Das zumindest lässt ein aktuelles Video auf Instagram vermuten, das im Netz gerade für ähnlich viel Gesprächsstoff sorgt wie Ariels polarisierender Auftritt im australischen Dschungel.
Mit den Worten "Guess who's back" (zu Deutsch: "Ratet, wer zurück ist") kündigt der Clip die neue Staffel der Schweizer Ausgabe von "Die Bachelorette" an. Darin zu sehen: eine zierliche Frau mit langen blonden Haaren, die nicht nur eine rote Rose in der Hand hält, sondern auch auffällige Tattoos am Körper trägt.
Ein Schriftzug mit einem geschwungenen E und eine unübersehbare Tätowierung am Knöchel fallen Fans dabei sofort ins Auge. Denn: Sie scheinen exakt mit den Tattoos der Ex-Camperin übereinzustimmen und könnten Ariel als neue Schweizer Bachelorette enttarnen.
"Das ist 1000 Prozent Ariel", ist sich eine Userin sicher und erntet in den Kommentaren Zustimmung von zahlreichen anderen Nutzern, die die Baslerin auch anhand der Silhouette erkennen wollen.
Die Reaktionen auf die mutmaßliche neue Rosenverteilerin fallen allerdings genauso aus wie das Echo auf Ariels Dschungel-Auftritt: zwiegespalten.
Ariel als neue Schweizer Bachelorette?
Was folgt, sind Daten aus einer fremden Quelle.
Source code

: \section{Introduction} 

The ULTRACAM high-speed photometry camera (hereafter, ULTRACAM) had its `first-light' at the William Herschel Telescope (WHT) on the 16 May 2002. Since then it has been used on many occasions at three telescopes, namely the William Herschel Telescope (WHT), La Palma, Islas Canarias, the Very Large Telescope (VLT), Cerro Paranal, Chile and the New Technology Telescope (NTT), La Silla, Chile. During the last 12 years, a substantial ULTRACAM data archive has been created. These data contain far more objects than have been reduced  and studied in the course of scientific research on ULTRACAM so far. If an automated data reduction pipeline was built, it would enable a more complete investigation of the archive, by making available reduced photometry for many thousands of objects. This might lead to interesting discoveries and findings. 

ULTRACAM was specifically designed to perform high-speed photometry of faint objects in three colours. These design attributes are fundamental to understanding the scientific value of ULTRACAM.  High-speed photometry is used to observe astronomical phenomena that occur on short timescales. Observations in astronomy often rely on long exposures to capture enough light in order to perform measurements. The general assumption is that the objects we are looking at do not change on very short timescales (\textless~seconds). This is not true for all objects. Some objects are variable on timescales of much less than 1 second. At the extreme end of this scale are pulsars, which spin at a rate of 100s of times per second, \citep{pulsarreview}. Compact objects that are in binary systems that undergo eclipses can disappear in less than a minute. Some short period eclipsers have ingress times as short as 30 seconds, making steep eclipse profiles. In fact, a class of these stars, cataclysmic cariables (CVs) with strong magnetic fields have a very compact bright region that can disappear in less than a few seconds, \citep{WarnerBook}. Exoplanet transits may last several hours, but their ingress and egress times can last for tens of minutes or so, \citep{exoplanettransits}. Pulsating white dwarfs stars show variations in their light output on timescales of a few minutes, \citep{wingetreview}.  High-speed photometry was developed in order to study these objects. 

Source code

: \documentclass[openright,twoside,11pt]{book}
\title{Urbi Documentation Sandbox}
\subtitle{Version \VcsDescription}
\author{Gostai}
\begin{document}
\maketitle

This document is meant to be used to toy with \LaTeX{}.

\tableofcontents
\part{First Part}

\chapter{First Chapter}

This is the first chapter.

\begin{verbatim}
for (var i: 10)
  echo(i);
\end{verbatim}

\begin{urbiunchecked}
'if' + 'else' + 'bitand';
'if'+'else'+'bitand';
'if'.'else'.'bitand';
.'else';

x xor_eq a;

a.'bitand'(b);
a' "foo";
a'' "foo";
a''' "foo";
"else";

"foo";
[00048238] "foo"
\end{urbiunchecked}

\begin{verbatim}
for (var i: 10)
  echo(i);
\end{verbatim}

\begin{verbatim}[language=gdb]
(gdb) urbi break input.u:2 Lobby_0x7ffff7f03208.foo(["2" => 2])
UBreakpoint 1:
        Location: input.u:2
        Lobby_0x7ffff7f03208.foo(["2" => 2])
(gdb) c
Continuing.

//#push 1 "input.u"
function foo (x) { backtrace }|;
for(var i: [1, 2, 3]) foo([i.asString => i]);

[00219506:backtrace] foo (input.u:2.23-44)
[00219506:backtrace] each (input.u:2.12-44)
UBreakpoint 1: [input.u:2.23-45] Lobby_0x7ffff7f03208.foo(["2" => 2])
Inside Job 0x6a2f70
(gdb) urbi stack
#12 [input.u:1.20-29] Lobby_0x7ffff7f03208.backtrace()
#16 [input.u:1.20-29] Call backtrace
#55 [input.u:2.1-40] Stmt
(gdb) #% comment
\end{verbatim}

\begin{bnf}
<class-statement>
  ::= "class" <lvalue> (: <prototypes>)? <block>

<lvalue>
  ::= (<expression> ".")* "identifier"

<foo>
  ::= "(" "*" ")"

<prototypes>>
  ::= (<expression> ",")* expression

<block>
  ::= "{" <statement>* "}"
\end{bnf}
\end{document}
Fans sind gespalten
Während eine Frau ausschließlich wegen Ariel "das erste Mal 'Bachelorette' gucken" würde, wollen andere die beliebte Kuppelshow bei dieser Besetzung um jeden Preis verpassen.
Ob die 22-Jährige tatsächlich bald die Rosen in der Schweiz verteilen wird, bleibt abzuwarten. Eine offizielle Bestätigung des Senders 3 Plus TV gab es bislang nicht und auch das Reality-Sternchen selbst hat sich noch nicht zu den Gerüchten geäußert.
Zwei Grundvoraussetzungen für den Job als Bachelorette würde die Blondine aber zweifelsfrei mitbringen. Nach der Trennung von ihrem Ex-Freund Giuliano Hediger ist die Mutter einer kleinen Tochter offiziell Single.
Und auch an Unterhaltungswert mangelt es ihr nicht, wie Ariel im Dschungel mehr als deutlich bewiesen hat.